In Norway, Changing and Changeless (1939), Agnes Rothery wrote, of Norwegian railway carriages:
These are built in compartments and are so similar to the English model that one is a little surprised to be warned that ‘sigaretter’ and ‘sigarer’ are not to be ‘kast ut’ of the ‘vinduet’ … Not only does the ‘konduktor’ speak better English than the cockney Englishman … but the passengers with their zipper bags and spectacles look entirely familiar, as do the people waiting on the platforms, lapping ice cream cones or sucking soft drinks through a straw out of a bottle.
But in summer 2015, many cultural differences were evident at Trondheim. In the station shop, commuters had apples or raw peeled carrots along with their newspapers, rather than grab bags of crisps and coffee, which is the English way. The train was being boarded by a few executive types, who didn’t look as though they were intending to cross the Arctic Circle, but also by people who looked as if they would be taking that landmark in their stride: literally, in the case of a party of retirees, all coming along the platform in expensive-looking quilted jackets, while walking with two sticks, like cross-country skiers. I was half irritated, half jealous of this prosperous, apparently happy nation, where even the n
ights are not dark for some of the year.
My ticket was for a seat in ‘Komfort’ Class, denoting an open carriage that was grey, very clean, and if anything slightly too spacious (the tables were too far away from the seats). The carriage windows were also exceptionally big. I took out my iPad to test the free Wi-Fi. ‘Have a good trip,’ said the message that immediately popped up. ‘You are logged in.’ And it was telling the truth, whereas when you get that message on a British train, you are usually not logged in, despite having yielded up all your personal details.
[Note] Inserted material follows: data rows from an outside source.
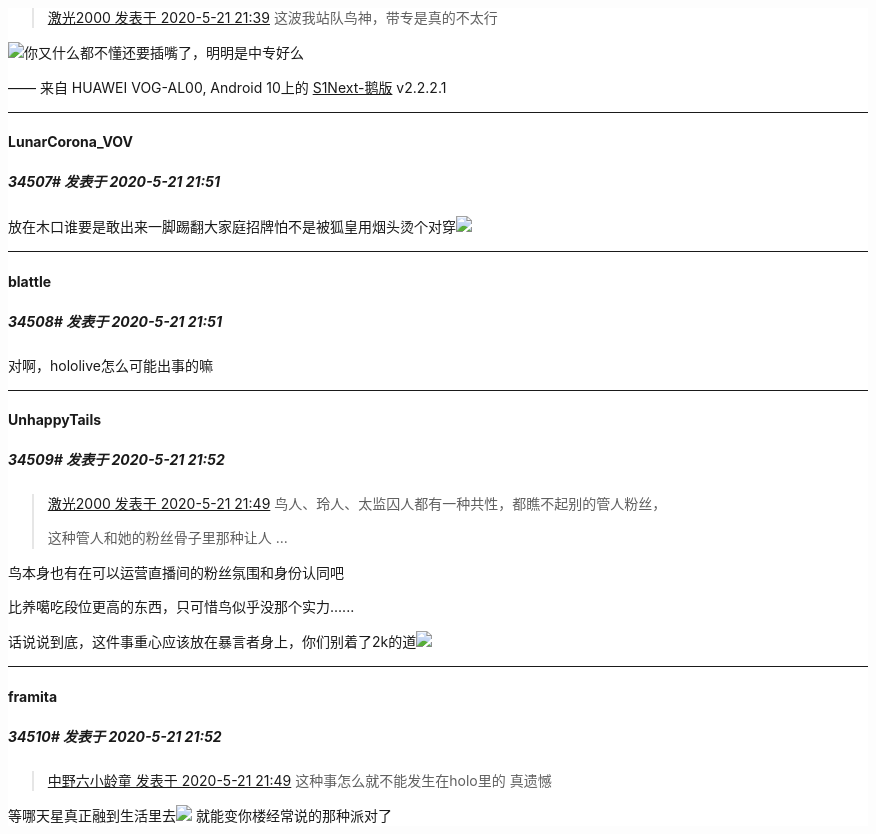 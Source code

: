 
<blockquote><a href="httphttps://bbs.saraba1st.com/2b/forum.php?mod=redirect&amp;goto=findpost&amp;pid=47506688&amp;ptid=1924531" target="_blank">激光2000 发表于 2020-5-21 21:39</a>
这波我站队鸟神，带专是真的不太行</blockquote>
<img src="https://static.saraba1st.com/image/smiley/face2017/065.png" referrerpolicy="no-referrer">你又什么都不懂还要插嘴了，明明是中专好么

—— 来自 HUAWEI VOG-AL00, Android 10上的 [S1Next-鹅版](https://github.com/ykrank/S1-Next/releases) v2.2.2.1


-----

####  LunarCorona_VOV  
##### 34507#       发表于 2020-5-21 21:51


放在木口谁要是敢出来一脚踢翻大家庭招牌怕不是被狐皇用烟头烫个对穿<img src="https://static.saraba1st.com/image/smiley/face2017/067.png" referrerpolicy="no-referrer">


-----

####  blattle  
##### 34508#       发表于 2020-5-21 21:51


对啊，hololive怎么可能出事的嘛


-----

####  UnhappyTails  
##### 34509#       发表于 2020-5-21 21:52


<blockquote><a href="httphttps://bbs.saraba1st.com/2b/forum.php?mod=redirect&amp;goto=findpost&amp;pid=47506832&amp;ptid=1924531" target="_blank">激光2000 发表于 2020-5-21 21:49</a>
鸟人、玲人、太监囚人都有一种共性，都瞧不起别的管人粉丝，


这种管人和她的粉丝骨子里那种让人 ...</blockquote>
鸟本身也有在可以运营直播间的粉丝氛围和身份认同吧

比养噶吃段位更高的东西，只可惜鸟似乎没那个实力......

话说说到底，这件事重心应该放在暴言者身上，你们别着了2k的道<img src="https://static.saraba1st.com/image/smiley/face2017/049.png" referrerpolicy="no-referrer">


-----

####  framita  
##### 34510#       发表于 2020-5-21 21:52


<blockquote><a href="httphttps://bbs.saraba1st.com/2b/forum.php?mod=redirect&amp;goto=findpost&amp;pid=47506834&amp;ptid=1924531" target="_blank">中野六小龄童 发表于 2020-5-21 21:49</a>
这种事怎么就不能发生在holo里的 真遗憾</blockquote>
等哪天星真正融到生活里去<img src="https://static.saraba1st.com/image/smiley/face2017/035.png" referrerpolicy="no-referrer">
就能变你楼经常说的那种派对了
As we pulled away from Trondheim – at 07.38 – I looked for another seat, because I was sitting with my back to the engine. I moved into a window seat facing the direction of travel, but this turned out to have been booked by a late-boarding executive, a completely grey, silent man who stood over me until I vacated the seat. While I returned to my original place, he sat down and began typing on his laptop, never once glancing through the window. Perhaps he had become blasé through living in a country with such scenic railways, just as the Parisians never look up from their newspapers when they cross the Seine on the Métro bridges.
The Nordland would be stopping twenty-seven times, but it passes through more stations than it stops at, including – twenty miles north of Trondheim – the one called Hell, which is probably the most famous and widely photographed small station in the world. Hell means ‘cave’ in Old Norse and tourists like to be photographed under the sign reading ‘Hell Gods-Expedition’, which means ‘freight service’ or ‘cargo handling’. As we passed the station, some young people on the platform had the temerity to be laughing, even though they were in Hell. The next station, and the first stop, was Trondheim Airport. (‘The fourth busiest in Norway,’ the meticulous tour guide had informed me.)